福島県磐梯町は、2019年11月にCDO(最高デジタル責任者)を設置し、住民本位のDXの実現を目指した改革を進めている。自治体DX推進やセキュリティ対策のポイント、磐梯町の取り組みについて、CDOの菅原直敏氏が解説する。

菅原 直敏(磐梯町CDO)

ICTは業務、DXは経営
部局横断的な取り組みが不可欠

2020年12月に総務省が公表した自治体DX推進計画では、自治体の情報システムの標準化・共通化、行政手続のオンライン化、テレワークの推進など、今後の社会変革に際して行政が対応すべき項目や自治体DXの具体的な指針が示された。磐梯町のCDOであり、一般社団法人Publitech代表理事なども務める菅原直敏氏は、「いま全国の自治体では、デジタルへの理解が曖昧なままDXの実行フェーズに進んでいるのでは」と警鐘を鳴らす。

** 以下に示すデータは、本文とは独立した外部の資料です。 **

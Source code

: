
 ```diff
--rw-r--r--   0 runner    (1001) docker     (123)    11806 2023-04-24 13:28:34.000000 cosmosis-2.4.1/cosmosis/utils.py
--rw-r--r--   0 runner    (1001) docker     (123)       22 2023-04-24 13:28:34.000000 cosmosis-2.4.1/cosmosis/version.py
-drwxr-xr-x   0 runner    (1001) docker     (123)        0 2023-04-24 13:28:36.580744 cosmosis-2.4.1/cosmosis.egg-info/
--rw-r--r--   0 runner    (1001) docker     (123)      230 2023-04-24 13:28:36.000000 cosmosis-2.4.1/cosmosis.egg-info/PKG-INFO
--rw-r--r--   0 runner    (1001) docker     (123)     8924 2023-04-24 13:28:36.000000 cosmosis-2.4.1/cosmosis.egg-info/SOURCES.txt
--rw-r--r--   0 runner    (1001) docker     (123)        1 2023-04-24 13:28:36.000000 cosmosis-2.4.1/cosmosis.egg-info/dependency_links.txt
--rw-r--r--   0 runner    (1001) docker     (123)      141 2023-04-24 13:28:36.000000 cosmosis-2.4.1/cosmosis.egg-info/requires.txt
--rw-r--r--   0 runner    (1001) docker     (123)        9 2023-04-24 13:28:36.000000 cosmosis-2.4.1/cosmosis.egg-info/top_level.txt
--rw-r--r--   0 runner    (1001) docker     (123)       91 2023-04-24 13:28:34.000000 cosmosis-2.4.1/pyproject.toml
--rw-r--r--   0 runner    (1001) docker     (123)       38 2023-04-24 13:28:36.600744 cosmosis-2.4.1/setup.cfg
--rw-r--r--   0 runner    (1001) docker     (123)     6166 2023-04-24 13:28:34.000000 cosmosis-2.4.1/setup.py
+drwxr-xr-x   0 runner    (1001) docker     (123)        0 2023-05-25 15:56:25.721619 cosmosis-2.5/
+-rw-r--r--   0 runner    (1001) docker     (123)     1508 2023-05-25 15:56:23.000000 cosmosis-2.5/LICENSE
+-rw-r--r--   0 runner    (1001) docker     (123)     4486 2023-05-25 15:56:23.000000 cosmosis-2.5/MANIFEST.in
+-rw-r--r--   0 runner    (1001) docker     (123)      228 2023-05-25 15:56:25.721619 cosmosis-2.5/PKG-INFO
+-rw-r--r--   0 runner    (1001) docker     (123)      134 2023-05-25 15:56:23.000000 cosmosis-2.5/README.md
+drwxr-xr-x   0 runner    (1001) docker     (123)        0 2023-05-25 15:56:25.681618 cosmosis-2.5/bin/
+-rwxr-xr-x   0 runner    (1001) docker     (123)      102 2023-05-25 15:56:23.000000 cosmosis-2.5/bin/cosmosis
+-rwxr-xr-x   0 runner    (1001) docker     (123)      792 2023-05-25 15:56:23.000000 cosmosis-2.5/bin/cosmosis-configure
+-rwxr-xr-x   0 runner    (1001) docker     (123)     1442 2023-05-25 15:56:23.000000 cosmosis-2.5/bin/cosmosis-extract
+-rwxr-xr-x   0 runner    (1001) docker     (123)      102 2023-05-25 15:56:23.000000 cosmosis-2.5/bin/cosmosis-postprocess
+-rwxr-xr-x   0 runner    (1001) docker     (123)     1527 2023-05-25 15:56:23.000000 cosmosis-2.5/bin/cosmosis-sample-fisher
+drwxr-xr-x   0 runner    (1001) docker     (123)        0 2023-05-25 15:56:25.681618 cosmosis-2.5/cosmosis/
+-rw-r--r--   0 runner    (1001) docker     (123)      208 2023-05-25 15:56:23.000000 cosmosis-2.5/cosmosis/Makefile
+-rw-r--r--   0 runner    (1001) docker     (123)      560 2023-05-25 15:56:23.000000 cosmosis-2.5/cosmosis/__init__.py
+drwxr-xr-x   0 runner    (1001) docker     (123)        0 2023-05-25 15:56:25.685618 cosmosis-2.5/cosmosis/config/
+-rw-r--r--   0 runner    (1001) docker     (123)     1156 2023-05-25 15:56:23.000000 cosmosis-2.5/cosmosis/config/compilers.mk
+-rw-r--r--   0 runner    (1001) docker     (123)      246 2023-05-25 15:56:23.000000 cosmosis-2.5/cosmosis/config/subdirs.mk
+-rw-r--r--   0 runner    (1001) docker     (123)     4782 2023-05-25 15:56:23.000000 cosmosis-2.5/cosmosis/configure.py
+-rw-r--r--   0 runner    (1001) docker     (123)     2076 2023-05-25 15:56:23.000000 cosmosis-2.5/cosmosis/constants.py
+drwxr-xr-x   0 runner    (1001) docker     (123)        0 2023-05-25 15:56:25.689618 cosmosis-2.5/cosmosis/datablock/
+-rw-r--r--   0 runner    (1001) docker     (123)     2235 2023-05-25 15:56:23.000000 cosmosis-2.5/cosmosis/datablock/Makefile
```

福島県磐梯町は人口約3,400人。磐梯山を擁しスキーのメッカとしても有名

「自治体DXに取り組む際には、テクノロジーを起点に考えるのではなく、住民本位に置き換えて考えることが大切です。今後、行政・地域・社会のあらゆる分野がデジタルで再構築されることになるでしょうが、デジタル技術は『手段』であって『目的』ではありません。そう考えると、人にやさしいデジタル技術で、誰一人取り残さないという意識が大切になります」

まず、多くの自治体がつまずきやすい点が、ICT化とDXの目線の違いだ。「ICT化は組織の効率化を主な目的としており、例えば人の業務をRPAで代替するといったように、業務本位の目線になっています。一方のDXは、住民サービスの向上を主な目的として、デジタルを用いて新しい価値や仕組みを創出する営みであり、住民本位・職員本位の目線です」

言い換えるならば「ICTは業務、DXは経営」だ。多くの自治体は、これまでICTに取り組んできた情報システム部門に、DX推進の全般を任せようとしている。しかしDX=経営という視点に立てば「部局横断的にDXを考える組織を作り、推進することが非常に重要です」と菅原氏は指摘する。